If the companies involved in the dispute decide to talk about a settlement, Gov. Frank Murkowski said in a statement, "it is imperative that the state be involved in those talks."
Indeed, Renkes said, he has started negotiations with the pipeline owners to hash out a new agreement to set rates after 2011, when a long-term settlement agreement between the state and the owner companies expires.
The state entered into a settlement agreement with pipeline owner companies in 1986. That agreement set maximum rates those companies could charge for oil sent through the pipeline.
The agreement allowed the owners to depreciate the pipeline faster than they would normally in exchange for other concessions, Renkes said.
But the regulatory commission said that once the owners reduced the value of the pipeline with that depreciation, they could only charge based on that depreciated value.
That's not fair to the owners because they gave the state concessions to get the agreement on the depreciation, Renkes said.
"The fundamental thing is cherry-picking one element out of the settlement," Renkes said.
The other big issue for the state is setting one rate for the oil that passes through the line instead of allowing each owner company to charge different rates, as the settlement allows.
Each owner is fundamentally a different carrier, he said.

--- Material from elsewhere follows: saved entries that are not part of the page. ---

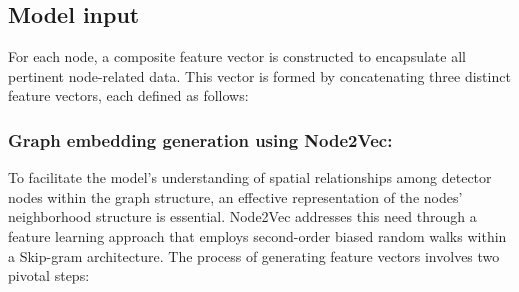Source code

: \subsection{\textbf{Model input}}

For each node, a composite feature vector is constructed to encapsulate all pertinent node-related data. This vector is formed by concatenating three distinct feature vectors, each defined as follows:

\subsubsection{Graph embedding generation using Node2Vec:}\label{subsubsec:embd}

To facilitate the model's understanding of spatial relationships among detector nodes within the graph structure, an effective representation of the nodes' neighborhood structure is essential. Node2Vec \cite{node2vec} addresses this need through a feature learning approach that employs second-order biased random walks within a Skip-gram architecture. The process of generating feature vectors involves two pivotal steps:


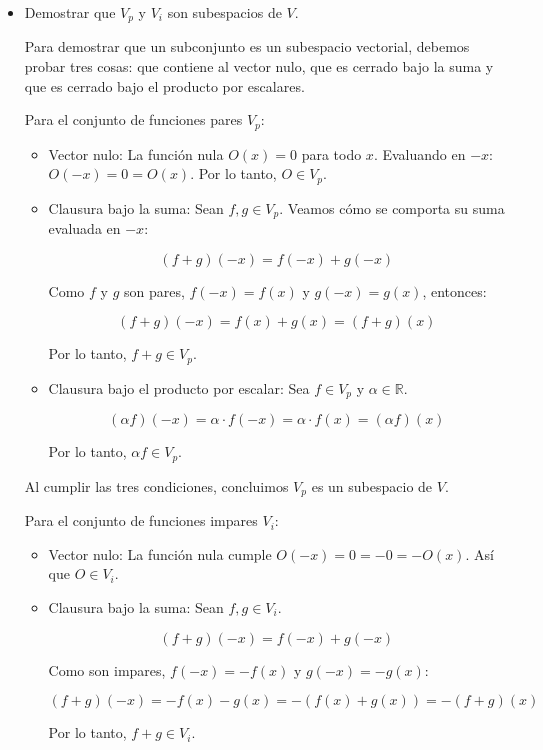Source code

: \documentclass[11pt,spanish]{article}
\begin{document}
\begin{itemize}
\item Demostrar que $V_p$ y $V_i$ son subespacios de $V$.

Para demostrar que un subconjunto es un subespacio vectorial, debemos probar tres cosas: que contiene al vector nulo, que es cerrado bajo la suma y que es cerrado bajo el producto por escalares.

Para el conjunto de funciones pares $V_p$:

\begin{itemize}
\item Vector nulo: La función nula $O(x) = 0$ para todo $x$. Evaluando en $-x$: $O(-x) = 0 = O(x)$. Por lo tanto, $O \in V_p$.
\item Clausura bajo la suma: Sean $f, g \in V_p$. Veamos cómo se comporta su suma evaluada en $-x$:

$$(f+g)(-x) = f(-x) + g(-x)$$

Como $f$ y $g$ son pares, $f(-x)=f(x)$ y $g(-x)=g(x)$, entonces:

$$(f+g)(-x) = f(x) + g(x) = (f+g)(x)$$

Por lo tanto, $f+g \in V_p$.

\item Clausura bajo el producto por escalar: Sea $f \in V_p$ y $\alpha \in \mathbb{R}$.

$$(\alpha f)(-x) = \alpha \cdot f(-x) = \alpha \cdot f(x) = (\alpha f)(x)$$

Por lo tanto, $\alpha f \in V_p$.

\end{itemize}

Al cumplir las tres condiciones, concluimos $V_p$ es un subespacio de $V$.

Para el conjunto de funciones impares $V_i$:

\begin{itemize}

\item Vector nulo: La función nula cumple $O(-x) = 0 = -0 = -O(x)$. Así que $O \in V_i$.

\item Clausura bajo la suma: Sean $f, g \in V_i$.

$$(f+g)(-x) = f(-x) + g(-x)$$

Como son impares, $f(-x)=-f(x)$ y $g(-x)=-g(x)$:

$$(f+g)(-x) = -f(x) - g(x) = -(f(x) + g(x)) = -(f+g)(x)$$

Por lo tanto, $f+g \in V_i$.


\end{itemize}
\end{itemize}
\end{document}
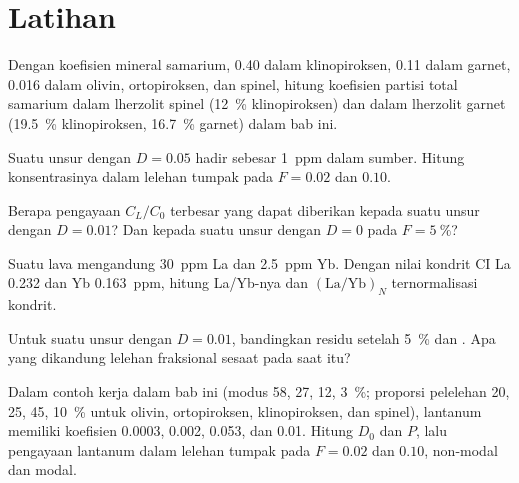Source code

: \section{Latihan}

\begin{exercise}[$\star$]\label{exo:b3:trace-element-modelling:1}
Dengan koefisien mineral samarium, 0.40 dalam klinopiroksen, 0.11 dalam
garnet, 0.016 dalam olivin, ortopiroksen, dan spinel, hitung koefisien
partisi total samarium dalam lherzolit spinel (\qty{12}{\percent}
klinopiroksen) dan dalam lherzolit garnet (\qty{19.5}{\percent} klinopiroksen,
\qty{16.7}{\percent} garnet) dalam bab ini.
\end{exercise}

\begin{exercise}[$\star$]\label{exo:b3:trace-element-modelling:2}
Suatu unsur dengan $D = 0.05$ hadir sebesar \qty{1}{ppm} dalam sumber. Hitung
konsentrasinya dalam lelehan tumpak pada $F = 0.02$ dan $0.10$.
\end{exercise}

\begin{exercise}[$\star$]\label{exo:b3:trace-element-modelling:3}
Berapa pengayaan $C_L/C_0$ terbesar yang dapat diberikan  kepada suatu
unsur dengan $D = 0.01$? Dan kepada suatu unsur dengan $D = 0$ pada
$F = \qty{5}{\percent}$?
\end{exercise}

\begin{exercise}[$\star$]\label{exo:b3:trace-element-modelling:4}
Suatu lava mengandung \qty{30}{ppm} La dan \qty{2.5}{ppm} Yb. Dengan nilai kondrit CI
La 0.232 dan Yb \qty{0.163}{ppm}, hitung La/Yb-nya dan
$(\mathrm{La}/\mathrm{Yb})_N$ ternormalisasi kondrit.
\end{exercise}

\begin{exercise}[$\star\star$]\label{exo:b3:trace-element-modelling:5}
Untuk suatu unsur dengan $D = 0.01$, bandingkan residu setelah \qty{5}{\percent}
 dan . Apa yang dikandung lelehan fraksional
sesaat pada saat itu?
\end{exercise}

\begin{exercise}[$\star\star$]\label{exo:b3:trace-element-modelling:6}
Dalam contoh kerja dalam bab ini (modus 58, 27, 12, \qty{3}{\percent};
proporsi pelelehan 20, 25, 45, \qty{10}{\percent} untuk olivin,
ortopiroksen, klinopiroksen, dan spinel), lantanum memiliki koefisien
0.0003, 0.002, 0.053, dan 0.01. Hitung $D_0$ dan $P$, lalu pengayaan
lantanum dalam lelehan tumpak pada $F = 0.02$ dan $0.10$, non-modal dan modal.
\end{exercise}

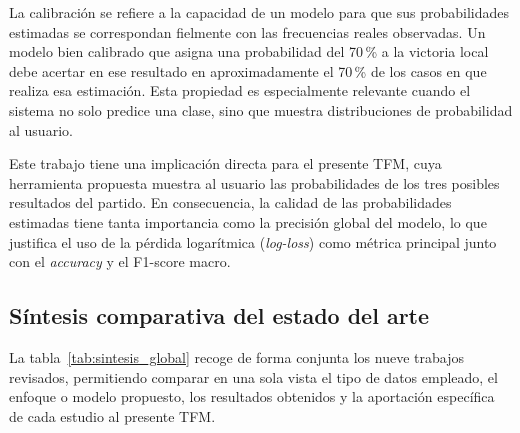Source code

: La calibración se refiere a la capacidad de un modelo para que sus probabilidades estimadas se correspondan fielmente con las frecuencias reales observadas. Un modelo bien calibrado que asigna una probabilidad del 70\,\% a la victoria local debe acertar en ese resultado en aproximadamente el 70\,\% de los casos en que realiza esa estimación. Esta propiedad es especialmente relevante cuando el sistema no solo predice una clase, sino que muestra distribuciones de probabilidad al usuario.

Este trabajo tiene una implicación directa para el presente TFM, cuya herramienta propuesta muestra al usuario las probabilidades de los tres posibles resultados del partido. En consecuencia, la calidad de las probabilidades estimadas tiene tanta importancia como la precisión global del modelo, lo que justifica el uso de la pérdida logarítmica (\textit{log-loss}) como métrica principal junto con el \textit{accuracy} y el F1-score macro.

\subsection{Síntesis comparativa del estado del arte}

La tabla~\ref{tab:sintesis_global} recoge de forma conjunta los nueve trabajos revisados, permitiendo comparar en una sola vista el tipo de datos empleado, el enfoque o modelo propuesto, los resultados obtenidos y la aportación específica de cada estudio al presente TFM.

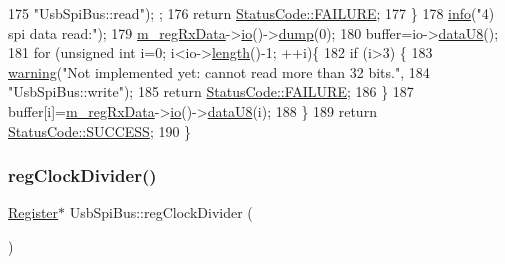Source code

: \begin{DoxyCode}
175         \textcolor{stringliteral}{"UsbSpiBus::read"});  ;
176     \textcolor{keywordflow}{return} \hyperlink{classStatusCode_a6f565cbeadc76d14c72f047e5e85eb4ba3da73d4c469762eb9d3c960368252b26}{StatusCode::FAILURE};
177   \}
178   \hyperlink{classObject_a644fd329ea4cb85f54fa6846484b84a8}{info}(\textcolor{stringliteral}{"4) spi data read:"});
179   \hyperlink{classUsbSpiBus_ab59fb8ae67f97818d8cc6e0daf324cf6}{m\_regRxData}->\hyperlink{classIOobject_af04fb94137c3d86849f478ac5afab5d1}{io}()->\hyperlink{classIOdata_a208e24222bf2044a4ff8bbb1a6bdc13b}{dump}(0);
180   buffer=io->\hyperlink{classIOdata_a75e9c318dbac3a39402179070943d4bc}{dataU8}();
181   \textcolor{keywordflow}{for} (\textcolor{keywordtype}{unsigned} \textcolor{keywordtype}{int} i=0; i<io->\hyperlink{classIOdata_abb40e71ce0290832a24857b4a1e7b1a3}{length}()-1; ++i)\{
182     \textcolor{keywordflow}{if} (i>3) \{
183       \hyperlink{classObject_a65cd4fda577711660821fd2cd5a3b4c9}{warning}(\textcolor{stringliteral}{"Not implemented yet: cannot read more than 32 bits."},
184           \textcolor{stringliteral}{"UsbSpiBus::write"});
185       \textcolor{keywordflow}{return} \hyperlink{classStatusCode_a6f565cbeadc76d14c72f047e5e85eb4ba3da73d4c469762eb9d3c960368252b26}{StatusCode::FAILURE};
186     \}
187     buffer[i]=\hyperlink{classUsbSpiBus_ab59fb8ae67f97818d8cc6e0daf324cf6}{m\_regRxData}->\hyperlink{classIOobject_af04fb94137c3d86849f478ac5afab5d1}{io}()->\hyperlink{classIOdata_a75e9c318dbac3a39402179070943d4bc}{dataU8}(i);    
188   \}
189   \textcolor{keywordflow}{return} \hyperlink{classStatusCode_a6f565cbeadc76d14c72f047e5e85eb4badd0da38d3ba0d922efd1f4619bc37ad8}{StatusCode::SUCCESS};
190 \}
\end{DoxyCode}
\mbox{\label{classUsbSpiBus_a338edc7bdac1abd1998890bb1aa0509a}} 
\subsubsection{\texorpdfstring{reg\+Clock\+Divider()}{regClockDivider()}}
{\footnotesize\ttfamily \hyperlink{classRegister}{Register}$\ast$ Usb\+Spi\+Bus\+::reg\+Clock\+Divider (\begin{DoxyParamCaption}{ }\end{DoxyParamCaption})\hspace{0.3cm}{\ttfamily [inline]}}



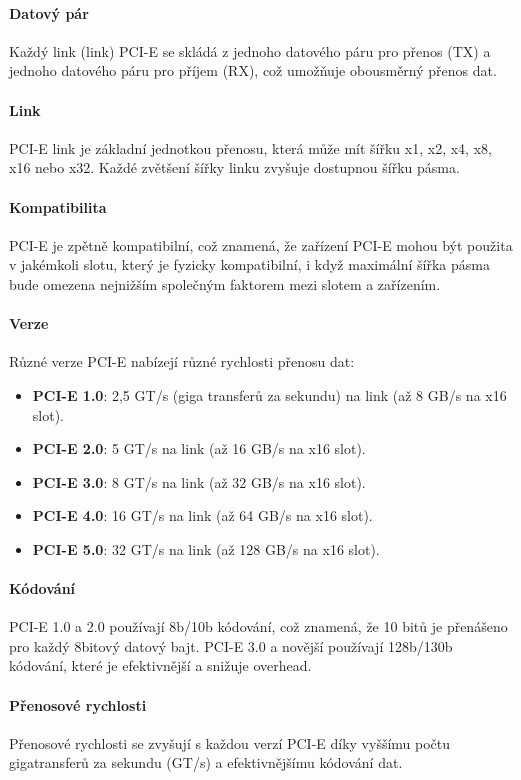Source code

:\paragraph{Datový pár}
Každý link (link) PCI-E se skládá z jednoho datového páru pro přenos (TX) a jednoho datového páru pro příjem (RX), což umožňuje obousměrný přenos dat.

\paragraph{Link}
PCI-E link je základní jednotkou přenosu, která může mít šířku x1, x2, x4, x8, x16 nebo x32. Každé zvětšení šířky linku zvyšuje dostupnou šířku pásma.

\paragraph{Kompatibilita}
PCI-E je zpětně kompatibilní, což znamená, že zařízení PCI-E mohou být použita v jakémkoli slotu, který je fyzicky kompatibilní, i když maximální šířka pásma bude omezena nejnižším společným faktorem mezi slotem a zařízením.

\paragraph{Verze}
Různé verze PCI-E nabízejí různé rychlosti přenosu dat:
\begin{itemize}
\item \textbf{PCI-E 1.0}: 2,5 GT/s (giga transferů za sekundu) na link (až 8 GB/s na x16 slot).
\item \textbf{PCI-E 2.0}: 5 GT/s na link (až 16 GB/s na x16 slot).
\item \textbf{PCI-E 3.0}: 8 GT/s na link (až 32 GB/s na x16 slot).
\item \textbf{PCI-E 4.0}: 16 GT/s na link (až 64 GB/s na x16 slot).
\item \textbf{PCI-E 5.0}: 32 GT/s na link (až 128 GB/s na x16 slot).
\end{itemize}

\paragraph{Kódování}
PCI-E 1.0 a 2.0 používají 8b/10b kódování, což znamená, že 10 bitů je přenášeno pro každý 8bitový datový bajt. PCI-E 3.0 a novější používají 128b/130b kódování, které je efektivnější a snižuje overhead.

\paragraph{Přenosové rychlosti}
Přenosové rychlosti se zvyšují s každou verzí PCI-E díky vyššímu počtu gigatransferů za sekundu (GT/s) a efektivnějšímu kódování dat.


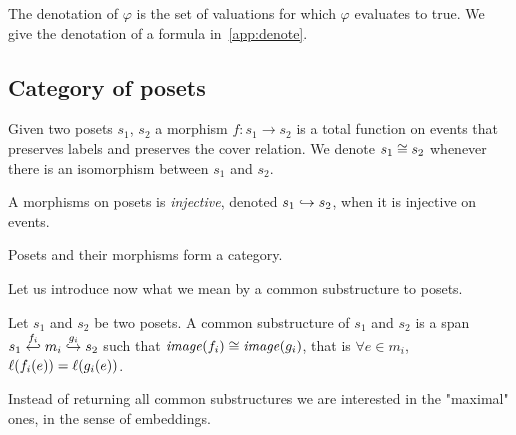 The denotation of $\varphi$ is the set of valuations for which $\varphi$ evaluates to true. We give the denotation of a formula in~\autoref{app:denote}.

\subsection{Category of posets}
\label{sec:posets}

\begin{definition}
  Given two posets $s_1$, $s_2$ a morphism $f:s_1\to s_2$ is a total function on events that preserves labels and preserves the cover relation. We denote $s_1\cong s_2$ whenever there is an isomorphism between $s_1$ and $s_2$.

  A morphisms on posets is \emph{injective}, denoted $s_1\hookrightarrow s_2$, when it is injective on events.
\end{definition}

\begin{lemma}
  Posets and their morphisms form a category.
\end{lemma}

Let us introduce now what we mean by a common substructure to posets.

\begin{definition}
  Let $s_1$ and $s_2$ be two posets.
  A common substructure of $s_1$ and $s_2$ is a span $s_1\overset{f_i}{\hookleftarrow} m_i\overset{g_i}{\hookrightarrow} s_2$ such that $\mathit{image}(f_i) \cong \mathit{image}(g_i)$, that is $\forall e\in m_i$, $\ell(f_i(e)) = \ell(g_i(e))$.
\end{definition}

Instead of returning all common substructures we are interested in the "maximal" ones, in the sense of embeddings.

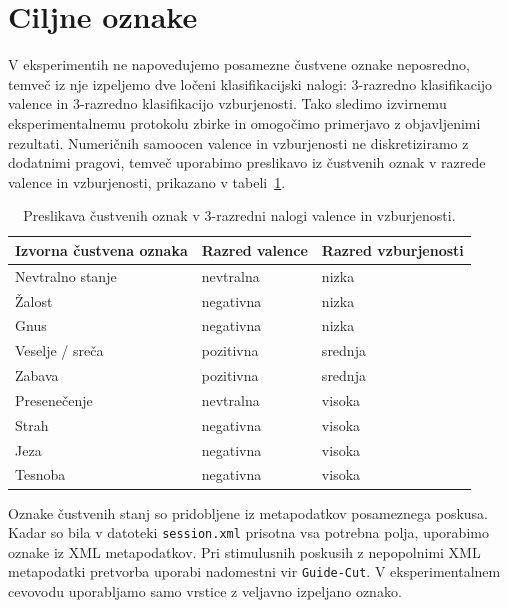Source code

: \section{Ciljne oznake}
\label{subsec:ciljne-oznake}

V eksperimentih ne napovedujemo posamezne čustvene oznake neposredno, temveč iz nje izpeljemo dve ločeni klasifikacijski nalogi: 3-razredno klasifikacijo valence in 3-razredno klasifikacijo vzburjenosti.
Tako sledimo izvirnemu eksperimentalnemu protokolu zbirke \MAHNOB{} in omogočimo primerjavo z objavljenimi rezultati.
Numeričnih samoocen valence in vzburjenosti ne diskretiziramo z dodatnimi pragovi, temveč uporabimo preslikavo iz čustvenih oznak v razrede valence in vzburjenosti, prikazano v tabeli~\ref{tab:label-mapping}.

\begin{table}[t]
    \centering
    \caption{Preslikava čustvenih oznak v 3-razredni nalogi valence in vzburjenosti.}
    \label{tab:label-mapping}
    \small
    \begin{tabularx}{\textwidth}{@{}>{\raggedright\arraybackslash}p{} >{\raggedright\arraybackslash}X >{\raggedright\arraybackslash}X@{}}
        \toprule
        Izvorna čustvena oznaka & Razred valence & Razred vzburjenosti \\
        \midrule
        Nevtralno stanje & nevtralna & nizka \\
        Žalost & negativna & nizka \\
        Gnus & negativna & nizka \\
        Veselje / sreča & pozitivna & srednja \\
        Zabava & pozitivna & srednja \\
        Presenečenje & nevtralna & visoka \\
        Strah & negativna & visoka \\
        Jeza & negativna & visoka \\
        Tesnoba & negativna & visoka \\
        \bottomrule
    \end{tabularx}
\end{table}

Oznake čustvenih stanj so pridobljene iz metapodatkov posameznega poskusa.
Kadar so bila v datoteki \texttt{session.xml} prisotna vsa potrebna polja, uporabimo oznake iz XML metapodatkov.
Pri stimulusnih poskusih z nepopolnimi XML metapodatki pretvorba uporabi nadomestni vir \texttt{Guide-Cut}.
V eksperimentalnem cevovodu uporabljamo samo vrstice z veljavno izpeljano oznako.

"It's like a bunch of straws, not one big pipe," Renkes said. "The state - we think it's better to have separate rates and bargaining."
As oil flow declines, there's more capacity up for auction, he said, and rates should decline, assuming there's no collusion, which would be a violation of antitrust laws.
The pipeline is owned principally by the big North Slope producers. BP holds about 46.7 percent, ConocoPhillips 28.3 percent, and ExxonMobil 20.3 percent. Williams has 3.1 percent and Unocal 1.4 percent.
The companies, excepting Williams, filed their own appeal of the RCA decision and have posted a guarantee of just more than $100 million. Since the bond represents 125 percent of the potential refund to Tesoro and Williams, those two companies could be due to collect about $80 million, said Robin Brena, who is representing Tesoro in the case.
The commission ruling on the refunds applied to just four years, 1996 to 2000. If the RCA decision is upheld in the courts, further refunds would be forthcoming for the years from 2001 on.
The RCA regulates only oil that is transported for use within the state of Alaska.
More than 90 percent is sent out of state on tankers, and pipeline charges for that oil are regulated by the Federal Energy Regulatory Commission. So far, those interstate rates have not been challenged.